- [Exercise]:
Should a line below contain the word "latest", report it.

- [Exercise materials]:
□ □ □ □

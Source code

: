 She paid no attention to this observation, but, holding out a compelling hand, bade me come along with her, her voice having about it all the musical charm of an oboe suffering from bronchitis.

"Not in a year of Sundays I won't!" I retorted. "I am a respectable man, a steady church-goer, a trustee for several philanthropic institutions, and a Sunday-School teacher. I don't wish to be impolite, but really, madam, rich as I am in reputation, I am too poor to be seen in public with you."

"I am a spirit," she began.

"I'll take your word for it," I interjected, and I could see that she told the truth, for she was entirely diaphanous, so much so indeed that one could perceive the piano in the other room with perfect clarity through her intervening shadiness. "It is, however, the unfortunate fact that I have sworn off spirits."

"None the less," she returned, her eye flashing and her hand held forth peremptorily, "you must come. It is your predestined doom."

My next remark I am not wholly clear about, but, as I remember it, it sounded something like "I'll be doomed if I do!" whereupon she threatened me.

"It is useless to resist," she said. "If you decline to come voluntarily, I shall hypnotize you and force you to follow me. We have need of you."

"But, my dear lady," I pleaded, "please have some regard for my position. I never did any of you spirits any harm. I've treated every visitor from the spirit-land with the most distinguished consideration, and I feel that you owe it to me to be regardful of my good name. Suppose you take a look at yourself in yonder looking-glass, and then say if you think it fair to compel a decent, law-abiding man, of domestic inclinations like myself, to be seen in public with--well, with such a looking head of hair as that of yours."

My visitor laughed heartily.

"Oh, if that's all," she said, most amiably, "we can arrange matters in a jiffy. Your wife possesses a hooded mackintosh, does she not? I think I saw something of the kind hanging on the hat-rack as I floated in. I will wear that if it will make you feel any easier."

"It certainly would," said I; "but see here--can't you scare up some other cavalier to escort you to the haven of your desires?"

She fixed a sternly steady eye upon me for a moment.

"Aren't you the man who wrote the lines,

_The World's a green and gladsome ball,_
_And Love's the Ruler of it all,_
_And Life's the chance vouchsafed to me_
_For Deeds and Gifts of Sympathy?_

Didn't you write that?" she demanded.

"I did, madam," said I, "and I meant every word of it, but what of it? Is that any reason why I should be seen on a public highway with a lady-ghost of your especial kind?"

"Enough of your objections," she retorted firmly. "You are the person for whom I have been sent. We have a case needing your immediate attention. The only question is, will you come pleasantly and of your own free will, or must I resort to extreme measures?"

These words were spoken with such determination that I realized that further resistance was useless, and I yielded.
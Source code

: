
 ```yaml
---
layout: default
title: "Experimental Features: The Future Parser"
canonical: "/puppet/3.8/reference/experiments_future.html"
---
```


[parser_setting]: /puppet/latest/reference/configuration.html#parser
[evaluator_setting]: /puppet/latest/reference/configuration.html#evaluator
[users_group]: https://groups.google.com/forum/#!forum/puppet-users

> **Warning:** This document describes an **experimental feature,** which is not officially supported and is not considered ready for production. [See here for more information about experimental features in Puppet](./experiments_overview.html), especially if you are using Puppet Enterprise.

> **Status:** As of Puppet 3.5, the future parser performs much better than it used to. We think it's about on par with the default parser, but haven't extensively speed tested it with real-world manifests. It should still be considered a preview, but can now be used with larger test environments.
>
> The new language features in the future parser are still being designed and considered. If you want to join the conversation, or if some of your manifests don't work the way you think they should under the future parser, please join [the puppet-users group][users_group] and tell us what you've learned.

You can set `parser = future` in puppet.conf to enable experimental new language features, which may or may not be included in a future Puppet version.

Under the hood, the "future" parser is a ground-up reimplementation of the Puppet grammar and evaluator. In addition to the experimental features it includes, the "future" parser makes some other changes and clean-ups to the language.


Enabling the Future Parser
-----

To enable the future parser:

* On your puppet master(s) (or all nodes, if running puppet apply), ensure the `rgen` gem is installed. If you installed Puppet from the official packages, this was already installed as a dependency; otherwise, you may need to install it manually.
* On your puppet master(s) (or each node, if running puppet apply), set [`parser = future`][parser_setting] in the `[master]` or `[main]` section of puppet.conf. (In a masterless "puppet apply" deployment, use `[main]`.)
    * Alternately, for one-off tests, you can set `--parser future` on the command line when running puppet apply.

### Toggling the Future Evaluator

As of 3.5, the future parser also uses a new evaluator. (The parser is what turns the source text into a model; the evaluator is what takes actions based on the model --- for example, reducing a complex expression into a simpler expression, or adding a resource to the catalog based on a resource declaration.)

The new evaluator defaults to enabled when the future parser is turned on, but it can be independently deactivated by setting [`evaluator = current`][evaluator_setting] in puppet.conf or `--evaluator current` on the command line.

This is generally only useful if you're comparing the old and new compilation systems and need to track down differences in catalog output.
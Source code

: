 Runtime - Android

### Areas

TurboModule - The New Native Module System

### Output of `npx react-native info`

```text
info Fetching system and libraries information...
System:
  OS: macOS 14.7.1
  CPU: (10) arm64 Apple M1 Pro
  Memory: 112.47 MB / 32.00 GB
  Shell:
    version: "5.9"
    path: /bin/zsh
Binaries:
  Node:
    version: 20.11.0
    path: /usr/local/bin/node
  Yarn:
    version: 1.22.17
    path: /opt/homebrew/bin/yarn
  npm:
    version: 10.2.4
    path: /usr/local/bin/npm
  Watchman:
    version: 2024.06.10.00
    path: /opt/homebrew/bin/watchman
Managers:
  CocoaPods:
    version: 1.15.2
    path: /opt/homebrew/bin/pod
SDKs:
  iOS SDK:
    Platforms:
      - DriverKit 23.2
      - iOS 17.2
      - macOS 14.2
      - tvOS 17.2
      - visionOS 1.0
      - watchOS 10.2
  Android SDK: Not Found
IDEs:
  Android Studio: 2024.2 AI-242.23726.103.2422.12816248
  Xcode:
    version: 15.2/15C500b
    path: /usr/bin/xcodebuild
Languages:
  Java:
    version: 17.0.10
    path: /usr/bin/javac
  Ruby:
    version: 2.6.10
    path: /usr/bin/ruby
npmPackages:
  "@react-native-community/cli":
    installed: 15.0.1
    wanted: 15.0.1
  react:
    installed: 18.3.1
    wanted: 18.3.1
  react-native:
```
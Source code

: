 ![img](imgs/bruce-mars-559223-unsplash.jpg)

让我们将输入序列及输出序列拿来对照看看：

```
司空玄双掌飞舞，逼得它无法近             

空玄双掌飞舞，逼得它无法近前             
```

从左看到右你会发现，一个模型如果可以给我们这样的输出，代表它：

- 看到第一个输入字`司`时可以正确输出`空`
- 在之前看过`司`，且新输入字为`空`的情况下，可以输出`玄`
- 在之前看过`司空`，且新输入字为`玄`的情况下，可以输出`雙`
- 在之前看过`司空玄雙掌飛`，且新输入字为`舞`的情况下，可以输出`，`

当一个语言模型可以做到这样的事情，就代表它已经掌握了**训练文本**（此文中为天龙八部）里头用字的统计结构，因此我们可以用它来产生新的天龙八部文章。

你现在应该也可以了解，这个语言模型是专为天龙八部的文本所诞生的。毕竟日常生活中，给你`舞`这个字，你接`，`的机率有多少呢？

□ □ □ □

- [Answer space]:
[parser_setting]: /puppet/latest/reference/configuration.html#parser
[evaluator_setting]: /puppet/latest/reference/configuration.html#evaluator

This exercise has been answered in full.